While I don't use Eco mode, I did tune my 5600X with PBO Curve Optimizer to undervolt it. I still get full performance but consuming something like 15-20% less power. However, the real kicker for me is when I did an overnight Handrake run, I left Turbo Boost off by accident (I have something set up in my Windows Power Plan that lets me do that). I found out that the CPU would consume about 45W @ 3.7GHz, compare this to 75W @ 4.5GHz. So I'm basically spending 60% more power to gain about 20% more performance as Handbrake performance roughly scales with frequency.
 
This is the issue with Ryzen processors, and probably most processors going forward with turbo boost: in order to get these frequencies, efficiency is thrown away.
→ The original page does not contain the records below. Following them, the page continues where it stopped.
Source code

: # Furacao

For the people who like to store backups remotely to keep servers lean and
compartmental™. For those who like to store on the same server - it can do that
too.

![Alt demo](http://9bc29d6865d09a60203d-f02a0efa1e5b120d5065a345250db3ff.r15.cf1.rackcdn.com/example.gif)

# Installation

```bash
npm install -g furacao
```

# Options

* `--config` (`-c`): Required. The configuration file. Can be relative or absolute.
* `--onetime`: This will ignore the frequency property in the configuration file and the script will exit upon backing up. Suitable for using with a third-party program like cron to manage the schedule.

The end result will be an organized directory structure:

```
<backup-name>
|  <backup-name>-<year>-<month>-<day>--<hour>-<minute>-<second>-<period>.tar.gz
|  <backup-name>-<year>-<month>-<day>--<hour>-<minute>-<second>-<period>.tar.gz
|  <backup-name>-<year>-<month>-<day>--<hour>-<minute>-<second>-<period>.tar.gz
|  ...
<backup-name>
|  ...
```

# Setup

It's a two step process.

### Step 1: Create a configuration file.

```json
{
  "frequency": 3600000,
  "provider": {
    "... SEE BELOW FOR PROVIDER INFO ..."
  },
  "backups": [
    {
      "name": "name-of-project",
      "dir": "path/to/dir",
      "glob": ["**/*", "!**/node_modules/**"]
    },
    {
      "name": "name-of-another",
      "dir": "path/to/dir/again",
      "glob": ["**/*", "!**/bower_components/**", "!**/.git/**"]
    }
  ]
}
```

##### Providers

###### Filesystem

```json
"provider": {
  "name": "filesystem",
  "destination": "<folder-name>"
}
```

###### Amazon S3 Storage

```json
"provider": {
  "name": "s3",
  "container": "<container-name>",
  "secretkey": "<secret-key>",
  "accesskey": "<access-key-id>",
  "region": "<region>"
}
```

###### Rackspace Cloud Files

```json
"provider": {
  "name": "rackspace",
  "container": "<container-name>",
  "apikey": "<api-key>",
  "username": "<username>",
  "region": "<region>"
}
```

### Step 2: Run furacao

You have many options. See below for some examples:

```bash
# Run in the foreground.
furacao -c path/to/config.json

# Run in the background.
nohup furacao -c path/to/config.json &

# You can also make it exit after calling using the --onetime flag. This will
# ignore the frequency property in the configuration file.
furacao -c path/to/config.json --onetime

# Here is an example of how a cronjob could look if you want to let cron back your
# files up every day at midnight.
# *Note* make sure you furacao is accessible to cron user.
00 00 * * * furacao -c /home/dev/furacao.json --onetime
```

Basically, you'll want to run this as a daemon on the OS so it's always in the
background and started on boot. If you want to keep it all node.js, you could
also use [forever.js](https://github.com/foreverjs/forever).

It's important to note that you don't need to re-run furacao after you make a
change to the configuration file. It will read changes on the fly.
It's basically speed at all costs.
...
Nothing really new there. It's always been the case that operating at the edge of any semiconductor device's power envelope means running at higher temperature. Enthusiasts and overclockers have pushed their processors that way for a long time: the advent of liquid cooling and even phase-change/sub ambient coolers came on way back in the 90's, before even Netburst came on the scene with it's heinous power consumption (for the time).

But even without Eco-Mode Ryzen is remarkably efficient for modern high power desktop processors. Most people look at "temperature" and conflate that with power consumption, which is wrong.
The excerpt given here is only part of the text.